Of course it's still true that this detail (the deleted pages level
field question) will probably never seem important to anybody else. To
me it's one small detail of a broader strategy. No one detail of that
broader strategy, taken in isolation, will ever be crucially
important.

Of course it's also true that we should not assume that a very high
cost in performance/code/whatever can justify a much smaller benefit
in amcheck. But you haven't really explained why the cost seems
unacceptable to you. (Perhaps I missed something.)

> How about:
>
> INFO:  index "foo_pkey" now contains 250001 row versions in 2745 pages
> DETAIL:  250000 index row versions and 686 pages were removed.
> 2056 index pages are now unused, 1370 are currently reusable.
>
> The idea is that the first DETAIL line now says what the VACUUM did this
> round, and the last line says what the state of the index is now. One
> concern with that phrasing is that it might not be clear what "686 pages
> were removed" means.

> It's still a bit weird that the "what VACUUM did this round" information
> is sandwiched between the two other lines that talk about the state of
> the index after the operation. But I think the language now makes it
> more clear which is which.

IMV our immediate goal for the new VACUUM VERBOSE output should be to
make the output as accurate and descriptive as possible (while still
using terminology that works for all index AMs, not just nbtree). I
don't think that we should give too much weight to making the
information easy to understand in isolation. Because that's basically
impossible -- it just doesn't work that way IME.

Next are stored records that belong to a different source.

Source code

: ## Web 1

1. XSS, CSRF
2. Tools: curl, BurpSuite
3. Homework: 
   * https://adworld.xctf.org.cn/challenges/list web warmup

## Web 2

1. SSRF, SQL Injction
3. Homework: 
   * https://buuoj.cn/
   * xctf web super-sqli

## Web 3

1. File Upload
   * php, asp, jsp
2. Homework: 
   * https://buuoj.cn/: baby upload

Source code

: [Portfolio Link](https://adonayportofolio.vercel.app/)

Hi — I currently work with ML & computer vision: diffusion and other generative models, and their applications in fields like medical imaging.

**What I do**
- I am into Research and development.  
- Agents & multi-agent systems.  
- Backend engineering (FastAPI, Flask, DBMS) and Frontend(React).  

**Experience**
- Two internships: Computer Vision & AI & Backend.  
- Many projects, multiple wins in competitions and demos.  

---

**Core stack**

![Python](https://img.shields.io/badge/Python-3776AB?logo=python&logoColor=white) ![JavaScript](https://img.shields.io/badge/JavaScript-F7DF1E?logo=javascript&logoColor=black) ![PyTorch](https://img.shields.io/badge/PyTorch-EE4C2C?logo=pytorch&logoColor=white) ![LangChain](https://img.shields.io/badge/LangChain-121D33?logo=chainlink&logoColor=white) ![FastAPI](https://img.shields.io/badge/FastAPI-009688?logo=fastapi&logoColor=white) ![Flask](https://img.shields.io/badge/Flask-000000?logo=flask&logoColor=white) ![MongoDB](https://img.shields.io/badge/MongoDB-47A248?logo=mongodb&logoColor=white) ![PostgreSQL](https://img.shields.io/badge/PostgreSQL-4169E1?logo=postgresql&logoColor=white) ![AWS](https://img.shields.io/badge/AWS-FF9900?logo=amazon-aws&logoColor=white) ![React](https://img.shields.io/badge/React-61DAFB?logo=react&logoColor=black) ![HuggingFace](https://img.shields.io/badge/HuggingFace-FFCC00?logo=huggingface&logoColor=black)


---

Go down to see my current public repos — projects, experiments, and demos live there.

Confusion over the accounting of "deleted pages in indexes" vs "pages
deleted by this VACUUM" is not new. See my bugfix commit 73a076b0 to
see one vintage example. The relevant output of VACUUM VERBOSE
produced inconsistent results for perhaps as long as 15 years before I
noticed it and fixed it. I somehow didn't notice this despite using it
for various tests for my own B-Tree projects a year or two before the
fix. Tests that produced inconsistent results that I noticed pretty
early on, and yet assumed were all down to some subtlety that I didn't
yet understand.

My point is this: I am quite prepared to admit that these details
really are complicated. But that's not incidental to what's really
going on, or anything (though I agree with your later remarks on the
general tidiness of VACUUM VERBOSE -- it is a real dog's dinner).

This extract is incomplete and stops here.